On a drive down Midland Avenue in Syracuse's Southwest neighborhood, Louise Poindexter pointed out where dozens of families used to live before the buildings were demolished to make way for the Midland sewage plant.
"One lady was living here for 19 years," she said. "The city comes in and says, 'you got to move.' What do you mean, I got to move?"
Poindexter is a community activist on the south side of Syracuse. She is a driving force behind the Partnership for Onondaga Creek (POC), a group that fought the construction of the sewage plant.
She said that in the Southwest neighborhood, more than 40 families were forced out of their homes because of the plant, and that very few were offered fair compensation.
"I got my house. You may say it's raggedy, and in some places it is raggedy," she said. "But it's my house. It's where I live."
The plant was built over community objections, and began operations in early 2008.
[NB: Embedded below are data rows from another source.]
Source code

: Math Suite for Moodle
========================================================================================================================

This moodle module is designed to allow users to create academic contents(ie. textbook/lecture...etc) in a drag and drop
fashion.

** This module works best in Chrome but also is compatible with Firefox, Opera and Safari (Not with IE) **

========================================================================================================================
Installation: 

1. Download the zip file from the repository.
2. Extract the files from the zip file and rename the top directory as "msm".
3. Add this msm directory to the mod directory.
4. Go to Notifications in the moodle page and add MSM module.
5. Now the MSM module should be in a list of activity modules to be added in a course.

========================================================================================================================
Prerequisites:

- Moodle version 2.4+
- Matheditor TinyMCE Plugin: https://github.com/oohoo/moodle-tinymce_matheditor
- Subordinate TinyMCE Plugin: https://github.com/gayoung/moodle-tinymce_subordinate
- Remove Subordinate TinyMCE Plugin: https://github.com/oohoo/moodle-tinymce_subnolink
It has far surpassed an original projected cost of $75 million; so far, taxpayers have doled out $179 million, including $57 million last year for a pipeline extension. And, Poindexter is quick to point out, it's not fully finished yet.
Though the POC failed to prevent construction, Poindexter said the plant's size was halved, and much of it was put underground.
"It was a failure," she said, "but it showed people we could get something done."
Poindexter, who lives with her son and three grandchildren on Palmer Avenue, has spent much of the last 30 years grappling with the government on housing, education, crime and the environment. Before POC, she was a long-time member of Syracuse United Neighbors.
Phil Prehn, a community organizer with that organization, said she "instinctively understood" the issues confronting poor neighborhoods.